• **Material shown**
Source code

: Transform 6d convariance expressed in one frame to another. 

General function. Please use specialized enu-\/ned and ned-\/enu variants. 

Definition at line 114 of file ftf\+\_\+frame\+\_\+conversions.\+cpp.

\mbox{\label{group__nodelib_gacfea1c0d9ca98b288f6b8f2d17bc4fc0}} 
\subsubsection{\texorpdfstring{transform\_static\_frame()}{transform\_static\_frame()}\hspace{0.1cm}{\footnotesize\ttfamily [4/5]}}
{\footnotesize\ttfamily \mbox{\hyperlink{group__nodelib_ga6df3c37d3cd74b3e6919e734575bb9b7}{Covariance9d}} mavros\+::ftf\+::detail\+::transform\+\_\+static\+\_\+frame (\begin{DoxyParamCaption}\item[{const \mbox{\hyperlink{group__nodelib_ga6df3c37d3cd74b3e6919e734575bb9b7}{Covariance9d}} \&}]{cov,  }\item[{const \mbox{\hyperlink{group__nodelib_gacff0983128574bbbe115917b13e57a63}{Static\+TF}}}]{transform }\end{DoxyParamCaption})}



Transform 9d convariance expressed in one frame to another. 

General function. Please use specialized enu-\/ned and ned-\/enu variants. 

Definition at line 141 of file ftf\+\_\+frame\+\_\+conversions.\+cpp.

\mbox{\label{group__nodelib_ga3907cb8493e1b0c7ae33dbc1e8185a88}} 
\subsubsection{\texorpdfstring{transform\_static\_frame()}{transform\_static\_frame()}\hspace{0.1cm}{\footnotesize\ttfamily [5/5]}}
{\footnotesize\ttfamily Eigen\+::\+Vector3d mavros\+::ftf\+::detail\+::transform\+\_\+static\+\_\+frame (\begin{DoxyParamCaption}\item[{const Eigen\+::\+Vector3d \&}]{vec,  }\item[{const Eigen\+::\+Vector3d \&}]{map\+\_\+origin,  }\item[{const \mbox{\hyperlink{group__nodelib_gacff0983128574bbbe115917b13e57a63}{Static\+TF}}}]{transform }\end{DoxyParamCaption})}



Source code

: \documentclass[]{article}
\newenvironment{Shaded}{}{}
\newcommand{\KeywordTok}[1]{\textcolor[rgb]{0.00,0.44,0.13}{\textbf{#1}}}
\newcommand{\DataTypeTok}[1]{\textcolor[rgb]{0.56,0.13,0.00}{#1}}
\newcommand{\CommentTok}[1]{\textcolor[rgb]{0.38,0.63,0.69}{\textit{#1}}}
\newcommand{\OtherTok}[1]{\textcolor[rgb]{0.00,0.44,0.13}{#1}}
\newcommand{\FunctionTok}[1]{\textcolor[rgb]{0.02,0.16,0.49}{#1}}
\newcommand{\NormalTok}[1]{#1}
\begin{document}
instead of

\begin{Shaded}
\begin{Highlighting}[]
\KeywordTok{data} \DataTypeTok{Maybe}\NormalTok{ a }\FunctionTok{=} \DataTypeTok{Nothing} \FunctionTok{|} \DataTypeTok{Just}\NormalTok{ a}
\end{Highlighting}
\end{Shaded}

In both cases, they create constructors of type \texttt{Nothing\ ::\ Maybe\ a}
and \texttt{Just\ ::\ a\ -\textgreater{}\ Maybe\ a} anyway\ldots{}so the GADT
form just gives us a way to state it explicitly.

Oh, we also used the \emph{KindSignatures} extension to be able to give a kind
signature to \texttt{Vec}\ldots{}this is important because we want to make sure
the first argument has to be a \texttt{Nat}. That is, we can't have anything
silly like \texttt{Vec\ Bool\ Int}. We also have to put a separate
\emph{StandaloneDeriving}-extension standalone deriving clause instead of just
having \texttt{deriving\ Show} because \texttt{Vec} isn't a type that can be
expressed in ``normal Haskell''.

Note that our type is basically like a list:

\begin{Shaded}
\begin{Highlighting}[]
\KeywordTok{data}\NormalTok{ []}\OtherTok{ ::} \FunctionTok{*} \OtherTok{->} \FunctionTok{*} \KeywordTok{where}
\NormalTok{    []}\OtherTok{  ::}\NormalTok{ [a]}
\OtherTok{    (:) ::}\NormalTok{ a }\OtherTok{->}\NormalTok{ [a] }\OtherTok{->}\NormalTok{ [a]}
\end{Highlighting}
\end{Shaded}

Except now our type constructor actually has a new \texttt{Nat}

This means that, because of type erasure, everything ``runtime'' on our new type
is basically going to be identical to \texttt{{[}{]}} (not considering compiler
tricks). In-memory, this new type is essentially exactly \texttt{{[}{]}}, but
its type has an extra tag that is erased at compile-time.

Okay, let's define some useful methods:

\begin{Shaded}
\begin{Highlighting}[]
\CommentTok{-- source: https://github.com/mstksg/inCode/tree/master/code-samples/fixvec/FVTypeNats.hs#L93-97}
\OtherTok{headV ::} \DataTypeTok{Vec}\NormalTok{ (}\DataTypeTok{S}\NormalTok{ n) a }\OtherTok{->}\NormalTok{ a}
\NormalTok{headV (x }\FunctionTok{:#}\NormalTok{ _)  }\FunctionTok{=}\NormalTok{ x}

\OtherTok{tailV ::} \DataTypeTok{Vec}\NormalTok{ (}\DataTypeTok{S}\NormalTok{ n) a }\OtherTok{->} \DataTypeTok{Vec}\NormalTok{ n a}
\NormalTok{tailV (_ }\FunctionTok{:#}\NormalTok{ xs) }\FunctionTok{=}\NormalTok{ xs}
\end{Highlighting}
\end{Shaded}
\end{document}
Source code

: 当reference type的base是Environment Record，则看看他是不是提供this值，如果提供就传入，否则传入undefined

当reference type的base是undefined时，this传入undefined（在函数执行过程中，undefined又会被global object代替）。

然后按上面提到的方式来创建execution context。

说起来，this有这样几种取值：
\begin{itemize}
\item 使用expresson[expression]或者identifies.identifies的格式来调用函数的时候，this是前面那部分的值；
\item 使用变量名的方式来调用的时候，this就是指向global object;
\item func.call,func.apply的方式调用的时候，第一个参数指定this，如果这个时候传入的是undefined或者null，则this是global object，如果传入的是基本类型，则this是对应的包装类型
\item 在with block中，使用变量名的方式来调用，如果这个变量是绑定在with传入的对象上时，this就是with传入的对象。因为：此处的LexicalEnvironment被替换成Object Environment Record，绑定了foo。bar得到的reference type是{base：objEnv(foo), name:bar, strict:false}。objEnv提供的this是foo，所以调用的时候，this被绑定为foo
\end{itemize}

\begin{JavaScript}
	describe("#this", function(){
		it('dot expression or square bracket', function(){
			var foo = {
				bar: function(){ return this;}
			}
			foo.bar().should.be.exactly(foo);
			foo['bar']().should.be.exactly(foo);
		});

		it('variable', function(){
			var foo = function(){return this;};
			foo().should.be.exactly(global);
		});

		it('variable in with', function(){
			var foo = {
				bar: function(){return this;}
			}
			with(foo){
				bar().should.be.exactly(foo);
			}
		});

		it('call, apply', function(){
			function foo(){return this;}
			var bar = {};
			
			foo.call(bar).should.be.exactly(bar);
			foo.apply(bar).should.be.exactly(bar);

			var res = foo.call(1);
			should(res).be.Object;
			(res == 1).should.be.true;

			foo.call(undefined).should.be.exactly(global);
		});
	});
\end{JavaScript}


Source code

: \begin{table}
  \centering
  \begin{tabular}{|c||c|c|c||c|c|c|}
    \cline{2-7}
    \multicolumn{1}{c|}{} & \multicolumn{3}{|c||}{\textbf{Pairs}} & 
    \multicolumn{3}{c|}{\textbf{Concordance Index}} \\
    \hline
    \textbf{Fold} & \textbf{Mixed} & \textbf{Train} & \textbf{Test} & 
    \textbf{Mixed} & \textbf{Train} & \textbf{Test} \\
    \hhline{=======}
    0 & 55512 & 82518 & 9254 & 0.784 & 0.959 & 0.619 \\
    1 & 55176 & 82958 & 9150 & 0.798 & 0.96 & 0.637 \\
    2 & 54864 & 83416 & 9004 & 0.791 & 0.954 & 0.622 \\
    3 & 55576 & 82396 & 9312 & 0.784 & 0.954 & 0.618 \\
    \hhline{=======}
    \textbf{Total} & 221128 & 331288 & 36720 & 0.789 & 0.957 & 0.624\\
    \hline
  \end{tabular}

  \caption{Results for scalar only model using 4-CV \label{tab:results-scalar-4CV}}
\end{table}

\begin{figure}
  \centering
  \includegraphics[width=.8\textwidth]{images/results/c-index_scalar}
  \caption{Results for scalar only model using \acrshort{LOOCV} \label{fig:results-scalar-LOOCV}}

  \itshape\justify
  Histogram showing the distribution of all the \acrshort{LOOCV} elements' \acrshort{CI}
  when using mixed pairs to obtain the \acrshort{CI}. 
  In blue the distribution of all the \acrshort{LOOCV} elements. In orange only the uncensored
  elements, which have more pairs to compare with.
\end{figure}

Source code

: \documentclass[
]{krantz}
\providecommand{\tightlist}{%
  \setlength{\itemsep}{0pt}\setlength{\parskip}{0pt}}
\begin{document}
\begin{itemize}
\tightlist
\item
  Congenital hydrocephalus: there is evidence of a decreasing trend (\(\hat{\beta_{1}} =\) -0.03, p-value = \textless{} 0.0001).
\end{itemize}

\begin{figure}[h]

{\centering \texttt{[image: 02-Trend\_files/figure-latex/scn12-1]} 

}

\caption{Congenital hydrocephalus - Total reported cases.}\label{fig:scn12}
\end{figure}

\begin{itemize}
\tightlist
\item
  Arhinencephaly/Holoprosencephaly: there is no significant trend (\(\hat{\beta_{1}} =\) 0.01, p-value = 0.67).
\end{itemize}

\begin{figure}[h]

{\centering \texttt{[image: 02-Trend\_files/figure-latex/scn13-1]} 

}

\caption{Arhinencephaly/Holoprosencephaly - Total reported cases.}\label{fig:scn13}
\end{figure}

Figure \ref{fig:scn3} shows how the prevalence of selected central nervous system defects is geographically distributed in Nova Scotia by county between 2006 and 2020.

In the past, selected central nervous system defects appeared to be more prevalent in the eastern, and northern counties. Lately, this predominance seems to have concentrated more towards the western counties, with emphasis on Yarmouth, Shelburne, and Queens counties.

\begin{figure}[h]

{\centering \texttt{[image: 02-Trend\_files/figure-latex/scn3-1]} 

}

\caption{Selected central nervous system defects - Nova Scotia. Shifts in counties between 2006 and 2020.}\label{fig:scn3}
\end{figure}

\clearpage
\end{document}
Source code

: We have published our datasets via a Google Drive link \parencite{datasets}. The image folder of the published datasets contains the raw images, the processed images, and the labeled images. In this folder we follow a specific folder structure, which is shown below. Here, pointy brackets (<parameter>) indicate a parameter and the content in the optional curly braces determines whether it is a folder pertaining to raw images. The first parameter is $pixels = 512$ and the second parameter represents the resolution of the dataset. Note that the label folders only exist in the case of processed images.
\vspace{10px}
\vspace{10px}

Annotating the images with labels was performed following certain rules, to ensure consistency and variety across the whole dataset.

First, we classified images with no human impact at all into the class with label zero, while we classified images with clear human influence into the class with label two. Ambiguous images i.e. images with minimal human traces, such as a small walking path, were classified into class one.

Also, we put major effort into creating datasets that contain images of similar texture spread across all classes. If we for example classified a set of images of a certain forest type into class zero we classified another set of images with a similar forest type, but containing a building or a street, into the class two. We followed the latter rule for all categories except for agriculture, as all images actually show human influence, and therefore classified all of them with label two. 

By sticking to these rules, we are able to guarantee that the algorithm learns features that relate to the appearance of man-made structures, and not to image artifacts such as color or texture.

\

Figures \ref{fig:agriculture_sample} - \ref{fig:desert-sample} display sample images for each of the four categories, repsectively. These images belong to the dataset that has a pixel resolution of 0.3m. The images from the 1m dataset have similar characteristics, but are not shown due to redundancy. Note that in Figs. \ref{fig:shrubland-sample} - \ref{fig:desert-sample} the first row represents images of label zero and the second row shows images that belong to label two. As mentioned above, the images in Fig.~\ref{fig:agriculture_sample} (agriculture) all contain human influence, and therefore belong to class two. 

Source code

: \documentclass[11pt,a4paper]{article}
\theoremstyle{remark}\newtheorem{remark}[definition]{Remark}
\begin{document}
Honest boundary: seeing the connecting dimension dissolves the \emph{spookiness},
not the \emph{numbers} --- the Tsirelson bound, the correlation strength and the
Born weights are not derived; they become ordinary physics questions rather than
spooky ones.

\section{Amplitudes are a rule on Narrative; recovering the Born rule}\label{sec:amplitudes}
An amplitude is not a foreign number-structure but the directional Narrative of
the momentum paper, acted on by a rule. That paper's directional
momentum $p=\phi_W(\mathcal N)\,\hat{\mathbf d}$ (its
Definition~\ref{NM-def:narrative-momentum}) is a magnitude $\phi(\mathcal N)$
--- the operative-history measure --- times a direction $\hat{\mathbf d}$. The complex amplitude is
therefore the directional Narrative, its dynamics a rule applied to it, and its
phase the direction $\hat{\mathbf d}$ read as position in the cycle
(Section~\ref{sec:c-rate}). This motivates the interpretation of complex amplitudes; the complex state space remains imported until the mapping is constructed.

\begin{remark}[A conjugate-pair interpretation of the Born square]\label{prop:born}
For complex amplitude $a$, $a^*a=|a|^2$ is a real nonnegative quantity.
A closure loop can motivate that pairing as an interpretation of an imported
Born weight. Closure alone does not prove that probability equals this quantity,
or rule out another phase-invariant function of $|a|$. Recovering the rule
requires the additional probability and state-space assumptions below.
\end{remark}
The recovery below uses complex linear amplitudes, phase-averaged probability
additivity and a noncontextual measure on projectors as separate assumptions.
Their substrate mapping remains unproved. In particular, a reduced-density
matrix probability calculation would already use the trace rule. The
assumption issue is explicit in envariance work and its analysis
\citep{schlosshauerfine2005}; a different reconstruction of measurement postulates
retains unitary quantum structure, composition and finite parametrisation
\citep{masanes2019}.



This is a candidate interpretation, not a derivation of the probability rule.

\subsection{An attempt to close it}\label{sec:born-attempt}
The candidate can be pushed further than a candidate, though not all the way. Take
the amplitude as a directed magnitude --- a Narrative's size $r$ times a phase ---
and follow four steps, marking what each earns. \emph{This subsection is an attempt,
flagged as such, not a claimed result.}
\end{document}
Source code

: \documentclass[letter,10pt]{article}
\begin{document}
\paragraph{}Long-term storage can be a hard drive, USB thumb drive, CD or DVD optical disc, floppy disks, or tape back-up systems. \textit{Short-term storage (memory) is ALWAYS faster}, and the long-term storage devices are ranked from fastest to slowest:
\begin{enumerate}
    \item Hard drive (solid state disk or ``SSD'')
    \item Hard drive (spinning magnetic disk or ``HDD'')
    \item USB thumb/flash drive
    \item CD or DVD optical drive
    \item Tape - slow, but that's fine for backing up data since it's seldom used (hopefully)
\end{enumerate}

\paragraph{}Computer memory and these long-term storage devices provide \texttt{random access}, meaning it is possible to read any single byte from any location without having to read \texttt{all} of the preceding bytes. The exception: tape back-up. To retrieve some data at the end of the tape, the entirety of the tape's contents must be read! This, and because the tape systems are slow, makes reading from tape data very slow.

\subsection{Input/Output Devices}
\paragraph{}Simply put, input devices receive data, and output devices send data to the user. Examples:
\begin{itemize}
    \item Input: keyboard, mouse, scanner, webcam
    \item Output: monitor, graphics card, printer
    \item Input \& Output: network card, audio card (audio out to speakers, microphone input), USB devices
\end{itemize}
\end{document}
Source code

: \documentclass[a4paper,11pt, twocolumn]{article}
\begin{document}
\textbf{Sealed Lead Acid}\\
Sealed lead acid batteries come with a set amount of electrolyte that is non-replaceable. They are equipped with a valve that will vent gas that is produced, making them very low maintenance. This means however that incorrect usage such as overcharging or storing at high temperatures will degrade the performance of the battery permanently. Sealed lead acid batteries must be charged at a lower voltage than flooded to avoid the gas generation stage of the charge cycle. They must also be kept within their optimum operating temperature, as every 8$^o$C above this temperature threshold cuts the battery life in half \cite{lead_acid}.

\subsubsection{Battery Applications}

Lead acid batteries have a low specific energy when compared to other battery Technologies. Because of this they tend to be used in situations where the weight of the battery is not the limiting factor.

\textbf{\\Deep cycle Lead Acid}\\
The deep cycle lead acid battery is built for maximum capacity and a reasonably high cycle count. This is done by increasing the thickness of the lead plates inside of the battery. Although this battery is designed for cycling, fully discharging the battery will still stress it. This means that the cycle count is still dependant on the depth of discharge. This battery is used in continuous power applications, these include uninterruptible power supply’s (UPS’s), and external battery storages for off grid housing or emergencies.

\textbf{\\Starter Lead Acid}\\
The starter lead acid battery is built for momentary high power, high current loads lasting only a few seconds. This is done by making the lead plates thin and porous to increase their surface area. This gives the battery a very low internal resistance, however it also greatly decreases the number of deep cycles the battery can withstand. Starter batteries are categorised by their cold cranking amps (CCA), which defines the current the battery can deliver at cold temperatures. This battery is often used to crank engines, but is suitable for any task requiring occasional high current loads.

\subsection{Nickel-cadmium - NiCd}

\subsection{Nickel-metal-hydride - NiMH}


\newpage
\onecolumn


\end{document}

• **What you should do**
Could you please find every line of the listing above holding the string "reported" and copy it?

• **Output of the exercise**
\caption{Congenital hydrocephalus - Total reported cases.}\label{fig:scn12}
\caption{Arhinencephaly/Holoprosencephaly - Total reported cases.}\label{fig:scn13}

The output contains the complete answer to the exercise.